Targeted attacks plague cyber landscape

Posted by Aharon Etengoff

Targeted attacks are currently plaguing the cyber landscape, with an increasing number exploiting zero-day vulnerabilities to breach digital perimeters.

During 2010, cyber criminals launched a slew of targeted attacks against a diverse collection of publicly traded, multinational corporations, government agencies and smaller companies.

According to recently published Symantec report, the attackers frequently researched "key" victims within each corporation and subsequently deployed tailored social engineering attacks to gain network entry.

Targeted attacks plague cyber landscape

Although the high-profile targeted attacks of 2010 (Stuxnet and Hydraq) attempted to steal intellectual property or cause physical damage, many such attacks targeted individuals for specific personal information. 
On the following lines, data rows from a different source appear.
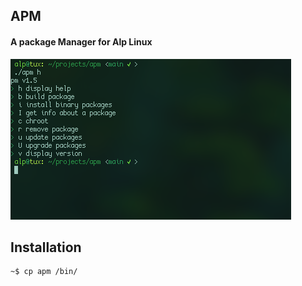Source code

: ## APM
#### A package Manager for Alp Linux
![Alt text](screenshot.png?raw=true "apm")

## Installation

```
~$ cp apm /bin/
```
To be sure, data breaches resulted in an average of more than 260,000 identities exposed per incident in 2010, nearly quadruple that of any other cause.

Mobile

Meanwhile, major mobile platforms remained vulnerable to malware attacks in the form of Trojan Horses.

While cyber criminals generated some malware from scratch, in many cases, they infected users by simply inserting malicious logic into existing apps which were subsequently distributed via public app stores.

Unsurprisingly, cyber criminals are routinely capable of bypassing mobile security by attacking inherent vulnerabilities in platform implementations.

At least 163 vulnerabilities were identified in 2010 that could be used by attackers to gain partial or complete control over devices running popular mobile platforms. 



Social Networking Vulnerabilities

The report also labeled social networks a "fertile ground" for cyber criminals, who continue to swamp such sites with a large volume of malware via the use of shortened URLs. 

In addition, attackers "overwhelmingly" exploited news-feed capabilities provided by popular social networking sites to mass-distribute attacks by hijacking social networking accounts.

In 2010, approximately 65 percent of malicious links in news feeds used shortened URLs. 73 percent were clicked 11 times or more, with 33 percent receiving between 11 and 50 clicks.



Attack toolkits target Java

As expected, an increasing number of attack toolkits were coded to target Java vulnerabilities. The Phoenix toolkit - which incorporates exploits against Java vulnerabilities - was responsible for the most Web-based attack activity in 2010.

Interestingly, the number of measured Web-based attacks per day jumped by a staggering 93 percent in 2010 compared to 2009, with such kits "likely" responsible for a significant amount of the recorded increase.